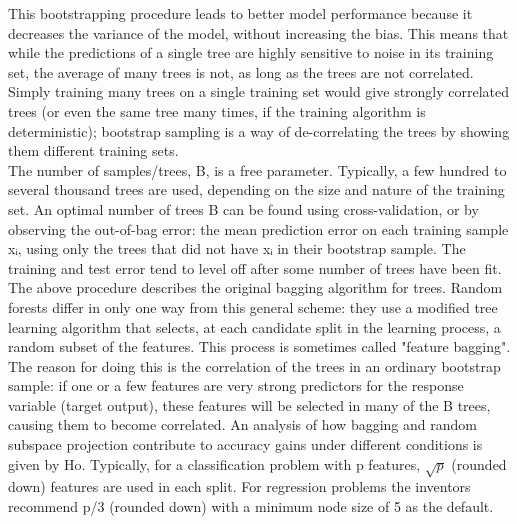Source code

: \documentclass[12pt]{article}
\begin{document}
\begin{justify}
		This bootstrapping procedure leads to better model performance because it decreases the variance of the model, without increasing the bias. This means that while the predictions of a single tree are highly sensitive to noise in its training set, the average of many trees is not, as long as the trees are not correlated. Simply training many trees on a single training set would give strongly correlated trees (or even the same tree many times, if the training algorithm is deterministic); bootstrap sampling is a way of de-correlating the trees by showing them different training sets. \\The number of samples/trees, B, is a free parameter. Typically, a few hundred to several thousand trees are used, depending on the size and nature of the training set. An optimal number of trees B can be found using cross-validation, or by observing the out-of-bag error: the mean prediction error on each training sample xᵢ, using only the trees that did not have xᵢ in their bootstrap sample. The training and test error tend to level off after some number of trees have been fit.\\The above procedure describes the original bagging algorithm for trees. Random forests differ in only one way from this general scheme: they use a modified tree learning algorithm that selects, at each candidate split in the learning process, a random subset of the features. This process is sometimes called "feature bagging". The reason for doing this is the correlation of the trees in an ordinary bootstrap sample: if one or a few features are very strong predictors for the response variable (target output), these features will be selected in many of the B trees, causing them to become correlated. An analysis of how bagging and random subspace projection contribute to accuracy gains under different conditions is given by Ho. Typically, for a classification problem with p features, $ \sqrt{p} $ (rounded down) features are used in each split. For regression problems the inventors recommend p/3 (rounded down) with a minimum node size of 5 as the default.
		\end{justify}
\end{document}
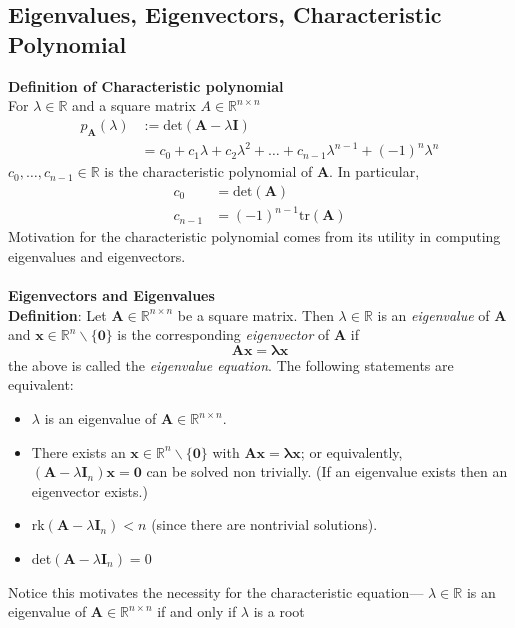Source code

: \documentclass{report}
\begin{document}
\subsection{Eigenvalues, Eigenvectors, Characteristic Polynomial}%
\textbf{Definition of Characteristic polynomial}\\
For $\lambda\in\mathbb{R}$ and a square matrix $A\in\mathbb{R}^{n\times n}$
\begin{align*}
p_{\bm{A}}(\lambda)&:=\text{det}(\bm{A}-\lambda\bm{I})\\
&=c_0+c_1\lambda+c_2\lambda^2+\ldots+c_{n-1}\lambda^{n-1}
+(-1)^n\lambda^n
\end{align*}
$c_0,\ldots,c_{n-1}\in\mathbb{R}$ is the characteristic polynomial of $\bm{A}$. In particular,
\begin{align*}
c_0&=\text{det}(\bm{A})\\
c_{n-1}&=(-1)^{n-1}\text{tr}(\bm{A})
\end{align*}
Motivation for the characteristic polynomial comes from its utility in computing eigenvalues and eigenvectors.\\
\vspace{1mm}\\
\textbf{Eigenvectors and Eigenvalues}\\
\textbf{Definition}: Let $\bm{A}\in\mathbb{R}^{n\times n}$ be a square matrix. Then $\lambda\in\mathbb{R}$ is an \textit{eigenvalue} of $\bm{A}$ and $\bm{x}\in\mathbb{R}^n
\backslash\{\bm{0}\}$ is the corresponding \textit{eigenvector} of $\bm{A}$ if
\begin{equation*}
\bm{Ax}=\bm{\lambda x}
\end{equation*}
the above is called the \textit{eigenvalue equation}. The following statements are equivalent:
\begin{itemize}
\item$\lambda$ is an eigenvalue of $\bm{A}\in\mathbb{R}^{n\times n}$.
\item There exists an $\bm{x}\in\mathbb{R}^n\backslash\{\bm{0}\}$ with $\bm{Ax}=\bm{\lambda x}$; or equivalently,
$(\bm{A}-\lambda\bm{I}_n)\bm{x}=\bm{0}$ can be solved non trivially. 
(If an eigenvalue exists then an eigenvector exists.)
\item rk$(\bm{A}-\lambda\bm{I}_n)<n$ (since there are nontrivial solutions).
\item det$(\bm{A}-\lambda\bm{I}_n)=0$
\end{itemize}
Notice this motivates the necessity for the characteristic equation---
$\lambda\in\mathbb{R}$ is an eigenvalue of $\bm{A}\in\mathbb{R}^{n\times n}$ if and only if $\lambda$ is a root
\end{document}
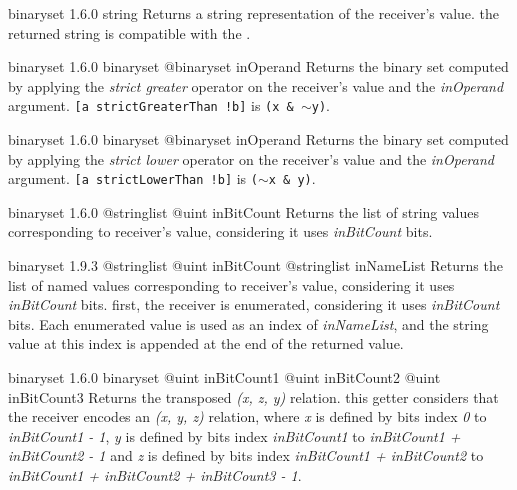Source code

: {binaryset}
{1.6.0}
{string}
{Returns a string representation of the receiver's value.}
{the returned string is compatible with the .}







{binaryset}
{1.6.0}
{binaryset}
{@binaryset inOperand}
{Returns the binary set computed by applying the \emph{strict greater} operator on the receiver's value and the \emph{inOperand} argument.}
{\texttt{[a strictGreaterThan !b]} is \texttt{(x \& $\sim$y)}.}







{binaryset}
{1.6.0}
{binaryset}
{@binaryset inOperand}
{Returns the binary set computed by applying the \emph{strict lower} operator on the receiver's value and the \emph{inOperand} argument.}
{\texttt{[a strictLowerThan !b]} is \texttt{($\sim$x \& y)}.}







{binaryset}
{1.6.0}
{@stringlist}
{@uint inBitCount}
{Returns the list of string values corresponding to receiver's value, considering it uses \emph{inBitCount} bits.}
{}







{binaryset}
{1.9.3}
{@stringlist}
{@uint inBitCount}
{@stringlist inNameList}
{Returns the list of named values corresponding to receiver's value, considering it uses \emph{inBitCount} bits.}
{first, the receiver is enumerated, considering it uses \emph{inBitCount} bits. Each enumerated value is used as an index of \emph{inNameList}, and the string value at this index is appended at the end of the returned value.}







{binaryset}
{1.6.0}
{binaryset}
{@uint inBitCount1}
{@uint inBitCount2}
{@uint inBitCount3}
{Returns the transposed \emph{(x, z, y)} relation.}
{this getter considers that the receiver encodes an \emph{(x, y, z)} relation, where \emph{x} is defined by bits index \emph{0} to \emph{inBitCount1  - 1}, \emph{y} is defined by bits index \emph{inBitCount1} to \emph{inBitCount1 + inBitCount2 - 1} and  \emph{z} is defined by bits index \emph{inBitCount1 + inBitCount2} to \emph{inBitCount1 + inBitCount2 + inBitCount3 - 1}.}







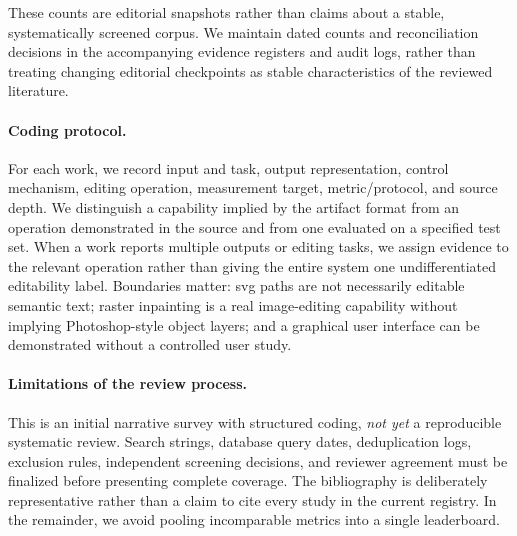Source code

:These counts are editorial snapshots rather than claims about a stable, systematically screened corpus.
We maintain dated counts and reconciliation decisions in the accompanying evidence registers and audit logs, rather than treating changing editorial checkpoints as stable characteristics of the reviewed literature.

\paragraph{Coding protocol.}
For each work, we record input and task, output representation, control mechanism, editing operation, measurement target, metric/protocol, and source depth.
We distinguish a capability implied by the artifact format from an operation demonstrated in the source and from one evaluated on a specified test set.
When a work reports multiple outputs or editing tasks, we assign evidence to the relevant operation rather than giving the entire system one undifferentiated editability label.
Boundaries matter: \ac{svg} paths are not necessarily editable semantic text; raster inpainting is a real image-editing capability without implying Photoshop-style object layers; and a graphical user interface can be demonstrated without a controlled user study.

\paragraph{Limitations of the review process.}
This is an initial narrative survey with structured coding, \emph{not yet} a reproducible systematic review.
Search strings, database query dates, deduplication logs, exclusion rules, independent screening decisions, and reviewer agreement must be finalized before presenting complete coverage.
The bibliography is deliberately representative rather than a claim to cite every study in the current registry.
In the remainder, we avoid pooling incomparable metrics into a single leaderboard.
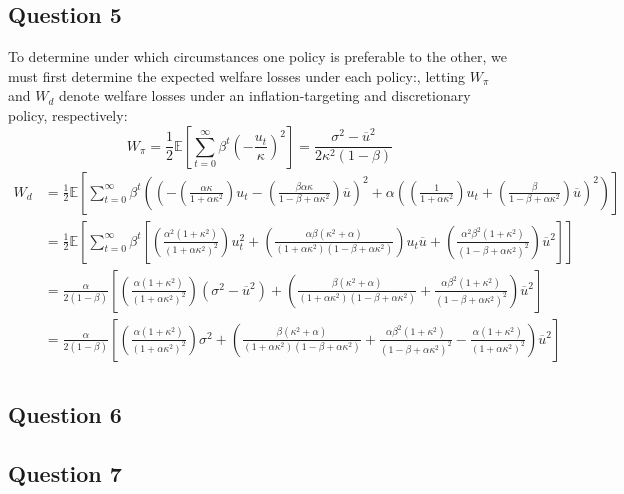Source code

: \documentclass{article}
\newcommand{\E}[1]{\mathbb{E}\left[#1\right]} %
\begin{document}

\subsection*{Question 5}
To determine under which circumstances one policy is preferable to the other, we must first determine the expected welfare losses under each policy:, letting $W_\pi$ and $W_d$ denote welfare losses under an inflation-targeting and discretionary policy, respectively:
\[
	W_\pi 	= \frac{1}{2}\E{\sum_{t=0}^\infty\beta^t\left(-\frac{u_t}{\kappa}\right)^2}
			= \frac{\sigma^2-\overline{u}^2}{2\kappa^2(1-\beta)}
\]
{\footnotesize \begin{align*}
	W_d		&= \frac{1}{2}\E{\sum_{t=0}^\infty\beta^t\left(\left(-\left(\frac{\alpha\kappa}{1 + \alpha\kappa^2}\right)u_t - \left(\frac{\beta\alpha\kappa}{1 -\beta + \alpha\kappa^2}\right)\overline{u}\right)^2 + \alpha\left(\left(\frac{1}{1 + \alpha\kappa^2}\right)u_t + \left(\frac{\beta}{1 -\beta + \alpha\kappa^2}\right)\overline{u}\right)^2\right)}	\\
		&= \frac{1}{2}\E{\sum_{t=0}^\infty\beta^t\left[
				\left(\frac{\alpha^2(1+\kappa^2)}{(1+\alpha\kappa^2)^2}\right)u_t^2 + 
				\left(\frac{\alpha\beta(\kappa^2 + \alpha)}{(1+\alpha\kappa^2)(1-\beta+\alpha\kappa^2)}\right)u_t\overline{u} + 
				\left(\frac{\alpha^2\beta^2(1+\kappa^2)}{(1-\beta+\alpha\kappa^2)^2}\right)\overline{u}^2
			\right]}		\\
		&= \frac{\alpha}{2(1-\beta)}\left[
				\left(\frac{\alpha(1+\kappa^2)}{(1+\alpha\kappa^2)^2}\right)(\sigma^2-\overline{u}^2) + 
				\left(\frac{\beta(\kappa^2 + \alpha)}{(1+\alpha\kappa^2)(1-\beta+\alpha\kappa^2)} + \frac{\alpha\beta^2(1+\kappa^2)}{(1-\beta+\alpha\kappa^2)^2}\right)\overline{u}^2
			\right]		\\
		&= \frac{\alpha}{2(1-\beta)}\left[
				\left(\frac{\alpha(1+\kappa^2)}{(1+\alpha\kappa^2)^2}\right)\sigma^2 + 
				\left(\frac{\beta(\kappa^2 + \alpha)}{(1+\alpha\kappa^2)(1-\beta+\alpha\kappa^2)} + \frac{\alpha\beta^2(1+\kappa^2)}{(1-\beta+\alpha\kappa^2)^2}-\frac{\alpha(1+\kappa^2)}{(1+\alpha\kappa^2)^2}\right)\overline{u}^2
			\right]		\\
\end{align*} }




\subsection*{Question 6}





\subsection*{Question 7}




\end{document}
● ● ● ●
> _Requirement_
Write out only the lines that run from the line containing "(If an eigenvalue" through the line containing "Notice this motivates", both included, exactly as they appear above.

> _Reply to the exercise_
(If an eigenvalue exists then an eigenvector exists.)
\item rk$(\bm{A}-\lambda\bm{I}_n)<n$ (since there are nontrivial solutions).
\item det$(\bm{A}-\lambda\bm{I}_n)=0$
\end{itemize}
Notice this motivates the necessity for the characteristic equation---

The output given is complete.